WHAT IS NEEDED -
Lines from the one containing "to the right." through the last line of the data are to be repeated word for word, both ends included.

[Saved entries]
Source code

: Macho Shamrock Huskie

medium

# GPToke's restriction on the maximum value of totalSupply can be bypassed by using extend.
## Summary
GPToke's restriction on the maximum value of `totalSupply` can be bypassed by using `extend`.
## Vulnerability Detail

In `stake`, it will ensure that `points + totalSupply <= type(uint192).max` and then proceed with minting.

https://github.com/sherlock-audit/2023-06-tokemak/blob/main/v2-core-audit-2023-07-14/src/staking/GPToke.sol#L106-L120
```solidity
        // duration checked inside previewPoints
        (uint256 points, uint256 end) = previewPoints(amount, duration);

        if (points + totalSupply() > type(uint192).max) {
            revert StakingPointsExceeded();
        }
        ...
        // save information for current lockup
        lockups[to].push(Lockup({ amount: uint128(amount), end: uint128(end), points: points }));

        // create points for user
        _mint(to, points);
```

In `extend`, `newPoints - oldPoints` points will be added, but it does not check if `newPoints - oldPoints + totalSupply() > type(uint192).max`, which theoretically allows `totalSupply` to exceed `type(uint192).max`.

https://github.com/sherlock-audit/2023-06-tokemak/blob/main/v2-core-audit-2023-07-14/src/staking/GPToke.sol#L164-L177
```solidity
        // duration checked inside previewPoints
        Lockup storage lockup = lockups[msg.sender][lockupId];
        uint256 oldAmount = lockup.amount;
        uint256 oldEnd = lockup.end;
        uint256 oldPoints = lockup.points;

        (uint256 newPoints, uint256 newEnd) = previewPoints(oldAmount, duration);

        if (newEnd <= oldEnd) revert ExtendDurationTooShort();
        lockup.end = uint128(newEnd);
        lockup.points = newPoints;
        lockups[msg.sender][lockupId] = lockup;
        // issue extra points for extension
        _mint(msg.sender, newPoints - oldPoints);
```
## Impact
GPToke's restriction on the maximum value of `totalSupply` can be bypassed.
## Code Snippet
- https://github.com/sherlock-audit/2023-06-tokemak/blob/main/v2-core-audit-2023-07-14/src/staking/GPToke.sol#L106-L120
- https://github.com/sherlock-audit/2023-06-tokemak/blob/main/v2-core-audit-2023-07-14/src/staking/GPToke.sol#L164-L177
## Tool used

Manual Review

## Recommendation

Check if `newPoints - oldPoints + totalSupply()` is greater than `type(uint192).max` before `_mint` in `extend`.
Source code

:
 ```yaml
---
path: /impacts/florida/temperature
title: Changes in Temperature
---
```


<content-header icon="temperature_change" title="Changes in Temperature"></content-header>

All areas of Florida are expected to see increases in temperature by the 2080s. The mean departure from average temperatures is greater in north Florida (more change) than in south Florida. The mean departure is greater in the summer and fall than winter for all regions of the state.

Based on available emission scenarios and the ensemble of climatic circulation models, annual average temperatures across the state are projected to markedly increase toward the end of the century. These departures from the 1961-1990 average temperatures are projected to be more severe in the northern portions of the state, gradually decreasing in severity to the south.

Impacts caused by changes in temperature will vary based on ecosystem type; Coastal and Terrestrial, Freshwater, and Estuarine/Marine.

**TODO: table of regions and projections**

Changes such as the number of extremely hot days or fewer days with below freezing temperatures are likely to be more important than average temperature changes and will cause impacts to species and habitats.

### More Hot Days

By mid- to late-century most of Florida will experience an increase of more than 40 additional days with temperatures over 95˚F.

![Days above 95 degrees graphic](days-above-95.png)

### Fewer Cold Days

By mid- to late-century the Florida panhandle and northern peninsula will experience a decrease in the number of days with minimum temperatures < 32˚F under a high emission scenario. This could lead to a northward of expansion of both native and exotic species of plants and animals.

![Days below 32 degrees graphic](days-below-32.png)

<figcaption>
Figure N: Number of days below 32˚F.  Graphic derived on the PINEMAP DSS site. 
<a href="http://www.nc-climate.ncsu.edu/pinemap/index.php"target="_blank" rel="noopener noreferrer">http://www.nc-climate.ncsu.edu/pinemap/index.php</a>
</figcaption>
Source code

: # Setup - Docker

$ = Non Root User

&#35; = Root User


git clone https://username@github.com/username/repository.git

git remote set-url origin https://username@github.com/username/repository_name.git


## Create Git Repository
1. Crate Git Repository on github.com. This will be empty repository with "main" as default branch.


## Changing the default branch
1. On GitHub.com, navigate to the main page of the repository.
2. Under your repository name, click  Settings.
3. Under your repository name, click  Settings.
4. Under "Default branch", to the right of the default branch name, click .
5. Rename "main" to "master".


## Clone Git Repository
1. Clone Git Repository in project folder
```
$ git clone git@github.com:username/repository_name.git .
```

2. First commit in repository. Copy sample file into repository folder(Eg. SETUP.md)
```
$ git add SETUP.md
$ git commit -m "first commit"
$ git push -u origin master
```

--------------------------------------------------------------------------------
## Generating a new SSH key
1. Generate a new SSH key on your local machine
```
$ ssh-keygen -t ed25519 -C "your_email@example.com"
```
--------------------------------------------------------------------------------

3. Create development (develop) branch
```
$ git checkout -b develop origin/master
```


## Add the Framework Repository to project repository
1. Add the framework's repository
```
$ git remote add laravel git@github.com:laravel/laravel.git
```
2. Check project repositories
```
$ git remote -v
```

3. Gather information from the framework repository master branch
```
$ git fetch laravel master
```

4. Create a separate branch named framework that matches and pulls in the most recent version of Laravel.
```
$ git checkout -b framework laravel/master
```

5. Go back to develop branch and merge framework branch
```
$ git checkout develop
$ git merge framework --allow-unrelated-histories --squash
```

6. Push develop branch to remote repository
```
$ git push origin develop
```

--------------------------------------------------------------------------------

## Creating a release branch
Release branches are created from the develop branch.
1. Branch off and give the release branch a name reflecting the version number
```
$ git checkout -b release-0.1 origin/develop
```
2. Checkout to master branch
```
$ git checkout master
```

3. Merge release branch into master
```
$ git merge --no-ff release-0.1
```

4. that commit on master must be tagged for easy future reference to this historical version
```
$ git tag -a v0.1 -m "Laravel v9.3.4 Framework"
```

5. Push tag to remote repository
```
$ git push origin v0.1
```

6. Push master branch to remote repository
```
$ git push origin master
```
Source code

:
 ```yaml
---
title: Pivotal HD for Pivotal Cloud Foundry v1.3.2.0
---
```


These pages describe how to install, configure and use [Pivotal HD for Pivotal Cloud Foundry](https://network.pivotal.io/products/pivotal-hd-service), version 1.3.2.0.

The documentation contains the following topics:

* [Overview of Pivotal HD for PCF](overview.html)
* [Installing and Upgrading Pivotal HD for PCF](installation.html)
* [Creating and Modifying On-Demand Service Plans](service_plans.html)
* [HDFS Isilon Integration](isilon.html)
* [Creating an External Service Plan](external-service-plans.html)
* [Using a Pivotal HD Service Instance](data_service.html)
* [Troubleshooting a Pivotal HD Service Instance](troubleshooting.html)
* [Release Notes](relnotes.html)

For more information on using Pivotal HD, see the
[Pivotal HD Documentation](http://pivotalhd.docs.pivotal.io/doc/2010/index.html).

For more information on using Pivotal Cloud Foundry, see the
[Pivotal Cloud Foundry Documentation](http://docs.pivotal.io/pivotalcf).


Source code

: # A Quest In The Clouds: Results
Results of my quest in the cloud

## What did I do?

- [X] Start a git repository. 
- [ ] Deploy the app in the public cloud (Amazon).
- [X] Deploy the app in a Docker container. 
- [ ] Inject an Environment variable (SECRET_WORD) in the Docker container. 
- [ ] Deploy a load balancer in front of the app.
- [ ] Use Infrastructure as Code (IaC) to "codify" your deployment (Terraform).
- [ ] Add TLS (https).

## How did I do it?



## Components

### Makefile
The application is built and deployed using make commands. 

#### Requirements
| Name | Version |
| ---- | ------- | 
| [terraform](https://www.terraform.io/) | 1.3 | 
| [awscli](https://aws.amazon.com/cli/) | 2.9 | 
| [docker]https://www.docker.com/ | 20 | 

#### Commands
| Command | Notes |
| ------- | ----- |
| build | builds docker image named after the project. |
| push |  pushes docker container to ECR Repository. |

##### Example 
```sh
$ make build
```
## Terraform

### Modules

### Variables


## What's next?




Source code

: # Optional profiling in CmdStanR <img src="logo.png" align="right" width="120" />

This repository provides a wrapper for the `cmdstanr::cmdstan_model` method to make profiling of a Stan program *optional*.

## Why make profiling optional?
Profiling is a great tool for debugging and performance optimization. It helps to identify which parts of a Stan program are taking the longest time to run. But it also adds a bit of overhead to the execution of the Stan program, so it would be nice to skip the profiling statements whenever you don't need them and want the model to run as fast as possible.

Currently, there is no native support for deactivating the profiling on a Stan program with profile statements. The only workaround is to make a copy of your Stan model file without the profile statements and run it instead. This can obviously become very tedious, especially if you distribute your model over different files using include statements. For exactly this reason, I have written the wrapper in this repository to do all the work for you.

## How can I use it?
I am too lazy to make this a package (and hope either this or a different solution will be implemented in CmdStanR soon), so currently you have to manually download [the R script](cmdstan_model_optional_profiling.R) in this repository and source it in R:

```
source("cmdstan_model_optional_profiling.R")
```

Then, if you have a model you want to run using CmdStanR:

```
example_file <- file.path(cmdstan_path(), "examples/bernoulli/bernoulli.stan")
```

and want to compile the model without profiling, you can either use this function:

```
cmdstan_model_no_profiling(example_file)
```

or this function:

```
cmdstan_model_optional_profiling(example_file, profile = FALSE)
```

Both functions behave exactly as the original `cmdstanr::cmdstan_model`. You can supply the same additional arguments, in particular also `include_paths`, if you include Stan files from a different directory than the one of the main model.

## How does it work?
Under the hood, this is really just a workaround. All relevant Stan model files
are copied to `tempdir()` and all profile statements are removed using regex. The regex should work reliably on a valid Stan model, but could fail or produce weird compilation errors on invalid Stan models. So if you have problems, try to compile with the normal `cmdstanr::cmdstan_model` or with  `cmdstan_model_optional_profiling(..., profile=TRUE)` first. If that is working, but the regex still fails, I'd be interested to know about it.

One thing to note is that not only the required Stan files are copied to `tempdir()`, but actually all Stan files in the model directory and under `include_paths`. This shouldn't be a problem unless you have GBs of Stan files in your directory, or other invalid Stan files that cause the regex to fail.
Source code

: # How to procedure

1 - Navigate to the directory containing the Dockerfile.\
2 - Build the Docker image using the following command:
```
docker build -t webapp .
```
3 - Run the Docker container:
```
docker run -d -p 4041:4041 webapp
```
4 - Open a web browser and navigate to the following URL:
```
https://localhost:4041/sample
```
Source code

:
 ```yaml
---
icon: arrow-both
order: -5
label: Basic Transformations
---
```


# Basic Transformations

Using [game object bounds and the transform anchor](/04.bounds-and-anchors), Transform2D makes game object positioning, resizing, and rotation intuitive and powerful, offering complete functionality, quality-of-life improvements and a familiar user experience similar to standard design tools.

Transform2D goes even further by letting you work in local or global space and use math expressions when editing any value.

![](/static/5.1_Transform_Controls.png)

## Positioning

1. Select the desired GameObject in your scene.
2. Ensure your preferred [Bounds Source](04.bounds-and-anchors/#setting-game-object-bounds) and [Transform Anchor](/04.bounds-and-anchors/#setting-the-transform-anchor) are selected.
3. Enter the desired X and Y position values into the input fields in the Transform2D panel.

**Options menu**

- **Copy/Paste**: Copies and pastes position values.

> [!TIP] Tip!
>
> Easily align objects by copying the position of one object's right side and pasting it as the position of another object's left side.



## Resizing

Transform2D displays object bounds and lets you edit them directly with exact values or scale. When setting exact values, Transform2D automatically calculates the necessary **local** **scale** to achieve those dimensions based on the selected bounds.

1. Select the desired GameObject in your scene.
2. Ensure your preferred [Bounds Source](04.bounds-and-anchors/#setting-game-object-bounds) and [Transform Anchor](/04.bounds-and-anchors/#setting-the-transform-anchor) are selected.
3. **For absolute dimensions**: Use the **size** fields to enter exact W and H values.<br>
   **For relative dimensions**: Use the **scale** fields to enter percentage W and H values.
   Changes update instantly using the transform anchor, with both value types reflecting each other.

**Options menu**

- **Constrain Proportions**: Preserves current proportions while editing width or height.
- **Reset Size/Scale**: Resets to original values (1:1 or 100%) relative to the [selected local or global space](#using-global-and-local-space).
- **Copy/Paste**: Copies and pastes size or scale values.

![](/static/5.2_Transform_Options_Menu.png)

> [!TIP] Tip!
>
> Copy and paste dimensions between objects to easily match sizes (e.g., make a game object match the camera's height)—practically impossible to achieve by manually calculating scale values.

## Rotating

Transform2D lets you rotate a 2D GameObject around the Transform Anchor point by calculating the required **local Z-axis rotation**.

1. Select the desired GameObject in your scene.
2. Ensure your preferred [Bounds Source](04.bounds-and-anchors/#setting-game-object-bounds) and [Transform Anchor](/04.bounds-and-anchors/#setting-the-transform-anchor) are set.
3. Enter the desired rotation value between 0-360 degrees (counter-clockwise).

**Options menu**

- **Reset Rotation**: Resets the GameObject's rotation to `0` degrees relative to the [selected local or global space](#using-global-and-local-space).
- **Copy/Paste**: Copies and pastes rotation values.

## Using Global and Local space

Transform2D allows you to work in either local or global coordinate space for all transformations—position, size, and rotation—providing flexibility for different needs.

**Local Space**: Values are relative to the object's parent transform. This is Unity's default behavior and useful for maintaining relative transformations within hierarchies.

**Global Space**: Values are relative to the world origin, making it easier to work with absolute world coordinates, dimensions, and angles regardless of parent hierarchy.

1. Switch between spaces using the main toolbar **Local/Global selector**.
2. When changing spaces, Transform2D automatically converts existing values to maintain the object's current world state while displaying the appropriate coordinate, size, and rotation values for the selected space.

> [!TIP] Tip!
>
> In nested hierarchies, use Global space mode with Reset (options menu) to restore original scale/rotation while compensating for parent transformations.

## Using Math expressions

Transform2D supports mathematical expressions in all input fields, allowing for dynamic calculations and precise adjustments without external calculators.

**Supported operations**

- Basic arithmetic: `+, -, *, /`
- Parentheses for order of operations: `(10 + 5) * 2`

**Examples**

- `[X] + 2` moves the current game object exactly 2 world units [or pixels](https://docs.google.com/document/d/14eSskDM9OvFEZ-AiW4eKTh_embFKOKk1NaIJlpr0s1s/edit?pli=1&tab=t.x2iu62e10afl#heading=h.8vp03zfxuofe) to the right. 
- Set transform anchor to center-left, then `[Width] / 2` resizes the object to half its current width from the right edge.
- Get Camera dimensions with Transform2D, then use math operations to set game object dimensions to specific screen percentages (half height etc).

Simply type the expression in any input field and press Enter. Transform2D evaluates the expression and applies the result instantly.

SOLUTION FOR THIS PROBLEM -
- `[X] + 2` moves the current game object exactly 2 world units [or pixels](https://docs.google.com/document/d/14eSskDM9OvFEZ-AiW4eKTh_embFKOKk1NaIJlpr0s1s/edit?pli=1&tab=t.x2iu62e10afl#heading=h.8vp03zfxuofe) to the right. 
- Set transform anchor to center-left, then `[Width] / 2` resizes the object to half its current width from the right edge.
- Get Camera dimensions with Transform2D, then use math operations to set game object dimensions to specific screen percentages (half height etc).

Simply type the expression in any input field and press Enter. Transform2D evaluates the expression and applies the result instantly.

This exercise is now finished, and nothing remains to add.